Designing for the Internet of Things

A Series of Six Articles on the IoT

Alasdair Allan
5 min readFeb 26, 2019

This is a overview article for a series of six articles on designing connected devices. The first article in the series is “Where Does Your Smart Product Sit?” and talks about product design. The second is “Starting With One” and covers prototyping, the third is “Your Developers’ Experience” and talks about product design, the fourth is “Remember the Physical Environment,” and discusses deployment issues, the fifth is “Time to Market vs Common Sense,” and talks about manufacturing as a startup. The final article is “Security is Your Job,” and talks about security and the Internet of Things.

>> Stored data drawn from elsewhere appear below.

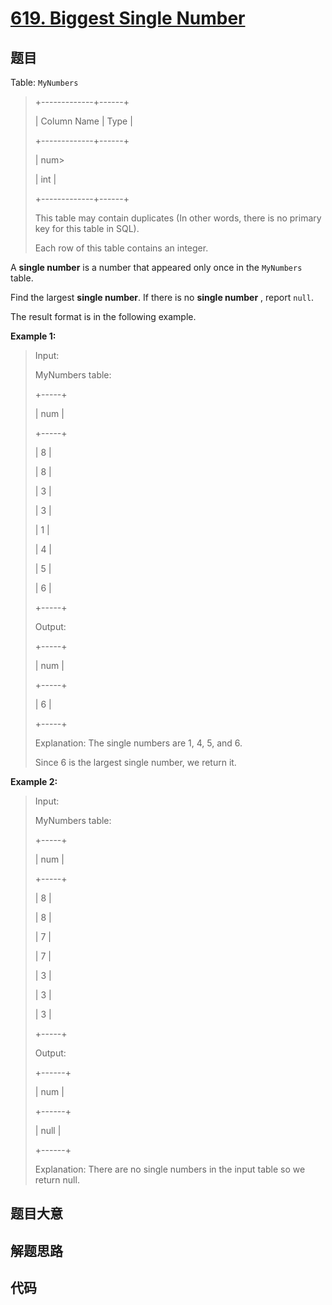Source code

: # [619. Biggest Single Number](https://leetcode.com/problems/biggest-single-number/)

## 题目

Table: `MyNumbers`

> 
> 
> 
> 
> 
> +-------------+------+
> 
> | Column Name | Type |
> 
> +-------------+------+
> 
> | num> 
> > 
>  | int  |
> 
> +-------------+------+
> 
> This table may contain duplicates (In other words, there is no primary key for this table in SQL).
> 
> Each row of this table contains an integer.
> 
> 



A **single number** is a number that appeared only once in the `MyNumbers`
table.

Find the largest **single number**. If there is no **single number** , report
`null`.

The result format is in the following example.



**Example 1:**

> Input: 
> 
> MyNumbers table:
> 
> +-----+
> 
> | num |
> 
> +-----+
> 
> | 8   |
> 
> | 8   |
> 
> | 3   |
> 
> | 3   |
> 
> | 1   |
> 
> | 4   |
> 
> | 5   |
> 
> | 6   |
> 
> +-----+
> 
> Output: 
> 
> +-----+
> 
> | num |
> 
> +-----+
> 
> | 6   |
> 
> +-----+
> 
> Explanation: The single numbers are 1, 4, 5, and 6.
> 
> Since 6 is the largest single number, we return it.

**Example 2:**

> Input: 
> 
> MyNumbers table:
> 
> +-----+
> 
> | num |
> 
> +-----+
> 
> | 8   |
> 
> | 8   |
> 
> | 7   |
> 
> | 7   |
> 
> | 3   |
> 
> | 3   |
> 
> | 3   |
> 
> +-----+
> 
> Output: 
> 
> +------+
> 
> | num  |
> 
> +------+
> 
> | null |
> 
> +------+
> 
> Explanation: There are no single numbers in the input table so we return null.
> 
> 


## 题目大意

## 解题思路

## 代码

```javascript

```


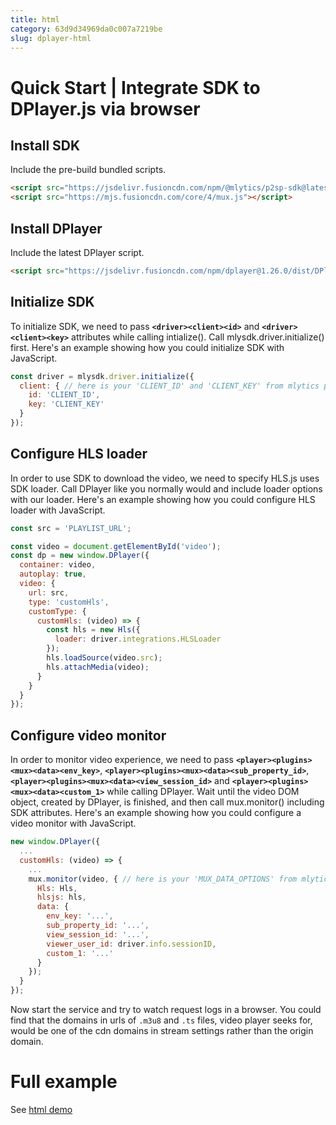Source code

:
 ```yaml
---
title: html
category: 63d9d34969da0c007a7219be
slug: dplayer-html
---
```

# Quick Start | Integrate SDK to DPlayer.js via browser

## Install SDK

Include the pre-build bundled scripts.

```html
<script src="https://jsdelivr.fusioncdn.com/npm/@mlytics/p2sp-sdk@latest/bundle/driver.min.js"></script>
<script src="https://mjs.fusioncdn.com/core/4/mux.js"></script>
```



## Install DPlayer

Include the latest DPlayer script.

```html
<script src="https://jsdelivr.fusioncdn.com/npm/dplayer@1.26.0/dist/DPlayer.min.js"></script>
```



## Initialize SDK

To initialize SDK, we need to pass **`<driver><client><id>`** and **`<driver><client><key>`** attributes while calling intialize(). Call mlysdk.driver.initialize() first. Here's an example showing how you could initialize SDK with JavaScript.

```javascript
const driver = mlysdk.driver.initialize({
  client: { // here is your 'CLIENT_ID' and 'CLIENT_KEY' from mlytics portal
    id: 'CLIENT_ID',
    key: 'CLIENT_KEY'
  }
});
```



## Configure HLS loader

In order to use SDK to download the video, we need to specify HLS.js uses SDK loader. Call DPlayer like you normally would and include loader options with our loader. Here's an example showing how you could configure HLS loader with JavaScript.

```javascript
const src = 'PLAYLIST_URL';

const video = document.getElementById('video');
const dp = new window.DPlayer({
  container: video,
  autoplay: true,
  video: {
    url: src,
    type: 'customHls',
    customType: {
      customHls: (video) => {
        const hls = new Hls({
          loader: driver.integrations.HLSLoader
        });
        hls.loadSource(video.src);
        hls.attachMedia(video);
      }
    }
  }
});
```



## Configure video monitor

In order to monitor video experience, we need to pass **`<player><plugins><mux><data><env_key>`**, **`<player><plugins><mux><data><sub_property_id>`**, **`<player><plugins><mux><data><view_session_id>`** and **`<player><plugins><mux><data><custom_1>`** while calling DPlayer. Wait until the video DOM object, created by DPlayer, is finished, and then call mux.monitor() including SDK attributes. Here's an example showing how you could configure a video monitor with JavaScript.

```javascript
new window.DPlayer({
  ...
  customHls: (video) => {
    ...
    mux.monitor(video, { // here is your 'MUX_DATA_OPTIONS' from mlytics portal
      Hls: Hls,
      hlsjs: hls,
      data: {
        env_key: '...',
        sub_property_id: '...',
        view_session_id: '...',
        viewer_user_id: driver.info.sessionID,
        custom_1: '...'
      }
    });
  }
});
```

Now start the service and try to watch request logs in a browser. You could find that the domains in urls of `.m3u8` and `.ts` files, video player seeks for,  would be one of the cdn domains in stream settings rather than the origin domain.


# Full example

See [html demo](https://github.com/mlytics/stream-sdk-guide/tree/main/DPlayer/vanilla-sample)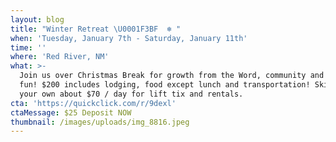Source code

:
 ```yaml
---
layout: blog
title: "Winter Retreat \U0001F3BF  ❄️ "
when: 'Tuesday, January 7th - Saturday, January 11th'
time: ''
where: 'Red River, NM'
what: >-
  Join us over Christmas Break for growth from the Word, community and skiing
  fun! $200 includes lodging, food except lunch and transportation! Skiing on
  your own about $70 / day for lift tix and rentals.
cta: 'https://quickclick.com/r/9dexl'
ctaMessage: $25 Deposit NOW
thumbnail: /images/uploads/img_8816.jpeg
---
```


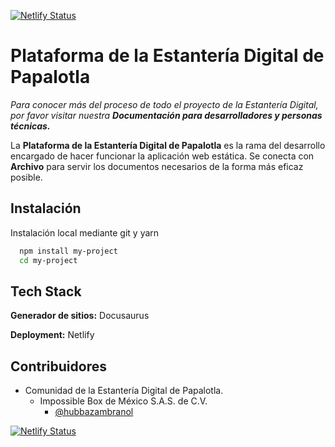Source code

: 
[![Netlify Status](https://api.netlify.com/api/v1/badges/05d7c34b-de0e-497a-8c0e-fadcb8f75ad2/deploy-status)](https://app.netlify.com/sites/reverent-mahavira-9eeb9d/deploys)


# Plataforma de la Estantería Digital de Papalotla

*Para conocer más del proceso de todo el proyecto de la Estantería Digital, por favor visitar
nuestra **Documentación para desarrolladores y personas técnicas.***

La **Plataforma de la Estantería Digital de Papalotla** es la rama del desarrollo encargado de hacer funcionar la aplicación web estática. Se conecta con **Archivo** para servir los documentos necesarios de la forma más eficaz posible.
## Instalación

Instalación local mediante git y yarn 
```bash
  npm install my-project
  cd my-project
```
    
## Tech Stack

**Generador de sitios:** Docusaurus


**Deployment:** Netlify



## Contribuidores

- Comunidad de la Estantería Digital de Papalotla.
    - Impossible Box de México S.A.S. de C.V.
        - [@hubbazambranol](https://twitter.com/hubbazambranol)


[![Netlify Status](https://api.netlify.com/api/v1/badges/05d7c34b-de0e-497a-8c0e-fadcb8f75ad2/deploy-status)](https://app.netlify.com/sites/reverent-mahavira-9eeb9d/deploys)



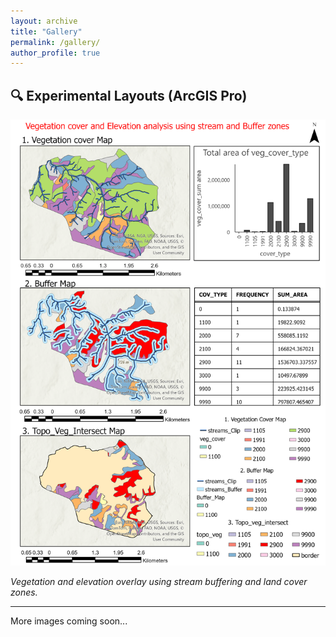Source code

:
 ```yaml
---
layout: archive
title: "Gallery"
permalink: /gallery/
author_profile: true
---
```


## 🔍 Experimental Layouts (ArcGIS Pro)

![Layout](/images/Layout1.png)


*Vegetation and elevation overlay using stream buffering and land cover zones.*

---

More images coming soon...
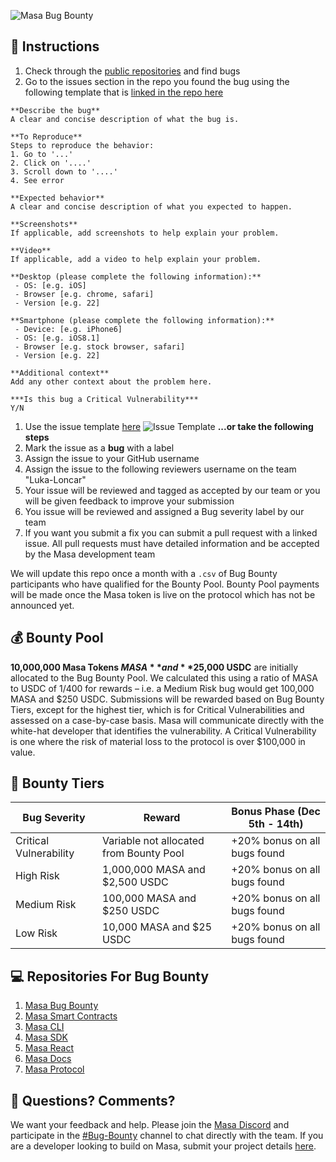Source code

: ![Masa Bug Bounty](https://github.com/masa-finance/bug-bounty/blob/main/src/images/bug-bounty-github-header.jpg "Masa Bug Bounty")

## :mega: Instructions
1. Check through the [public repositories](#repositories-for-bug-bounty) and find bugs
1. Go to the issues section in the repo you found the bug using the following template that is [linked in the repo here](https://github.com/masa-finance/bug-bounty/blob/main/.github/ISSUE_TEMPLATE/bug-bounty-report.md)
```
**Describe the bug**
A clear and concise description of what the bug is.

**To Reproduce**
Steps to reproduce the behavior:
1. Go to '...'
2. Click on '....'
3. Scroll down to '....'
4. See error

**Expected behavior**
A clear and concise description of what you expected to happen.

**Screenshots**
If applicable, add screenshots to help explain your problem.

**Video**
If applicable, add a video to help explain your problem. 

**Desktop (please complete the following information):**
 - OS: [e.g. iOS]
 - Browser [e.g. chrome, safari]
 - Version [e.g. 22]

**Smartphone (please complete the following information):**
 - Device: [e.g. iPhone6]
 - OS: [e.g. iOS8.1]
 - Browser [e.g. stock browser, safari]
 - Version [e.g. 22]

**Additional context**
Add any other context about the problem here.

***Is this bug a Critical Vulnerability***
Y/N
```
1. Use the issue template [here](https://github.com/masa-finance/bug-bounty/blob/main/.github/ISSUE_TEMPLATE/bug-bounty-report.md)
![Issue Template](https://github.com/masa-finance/bug-bounty/blob/main/src/images/issue-template.png "Issue Template")
**...or take the following steps**
1. Mark the issue as a **bug** with a label 
1. Assign the issue to your GitHub username
1. Assign the issue to the following reviewers username on the team "Luka-Loncar"
1. Your issue will be reviewed and tagged as accepted by our team or you will be given feedback to improve your submission
1. You issue will be reviewed and assigned a Bug severity label by our team
1. If you want you submit a fix you can submit a pull request with a linked issue. All pull requests must have detailed information and be accepted by the Masa development team

We will update this repo once a month with a `.csv` of Bug Bounty participants who have qualified for the Bounty Pool. Bounty Pool payments will be made once the Masa token is live on the protocol which has not be announced yet. 

## :moneybag: Bounty Pool

**10,000,000 Masa Tokens $MASA** and **$25,000 USDC** are initially allocated to the Bug Bounty Pool. We calculated this using a ratio of MASA to USDC of 1/400 for rewards – i.e. a Medium Risk bug would get 100,000 MASA and $250 USDC. Submissions will be rewarded based on Bug Bounty Tiers, except for the highest tier, which is for Critical Vulnerabilities and assessed on a case-by-case basis. Masa will communicate directly with the white-hat developer that identifies the vulnerability. A Critical Vulnerability is one where the risk of material loss to the protocol is over $100,000 in value.

## :money_with_wings: Bounty Tiers

| Bug Severity | Reward | Bonus Phase (Dec 5th - 14th) |
| --- | --- | --- |
| Critical Vulnerability | Variable not allocated from Bounty Pool | +20% bonus on all bugs found |
| High Risk | 1,000,000 MASA and $2,500 USDC | +20% bonus on all bugs found |
| Medium Risk | 100,000 MASA and $250 USDC | +20% bonus on all bugs found |
| Low Risk | 10,000 MASA and $25 USDC | +20% bonus on all bugs found |

## :computer: Repositories For Bug Bounty

1. [Masa Bug Bounty](https://github.com/masa-finance/bug-bounty)
1. [Masa Smart Contracts](https://github.com/masa-finance/masa-contracts-identity)
1. [Masa CLI](https://github.com/masa-finance/masa-cli)
1. [Masa SDK](https://github.com/masa-finance/masa-sdk)
1. [Masa React](https://github.com/masa-finance/masa-react)
1. [Masa Docs](https://github.com/masa-finance/docs)
1. [Masa Protocol](https://github.com/masa-finance/masa-protocol)

## :speech_balloon: Questions? Comments?

We want your feedback and help. Please join the [Masa Discord](https://discord.com/invite/HyHGaKhaKs) and participate in the [#Bug-Bounty](https://discord.com/channels/848996376896602163/1049431510610088038) channel to chat directly with the team. If you are a developer looking to build on Masa, submit your project details [here](https://www.masa.finance/developers).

We’re used to yearly, or faster, upgrade cycles. A new phone each year, a new laptop every couple of years, and each year the slabs of aluminium, plastic, glass, and silicon get a little bit thinner and weigh a little bit less. But the underlying model around which our computing is built doesn’t change quite as rapidly as the computing itself.

Discarded phones.

Despite more than a decade has passed since the Apple iPhone changed everything, the last change is still fresh in our minds. The arrival of the iPhone turned the mobile phone market on its head and spawned an app economy that is estimated to be worth around $150 billion, and has swallowed a quarter of Enterprise IT budgets.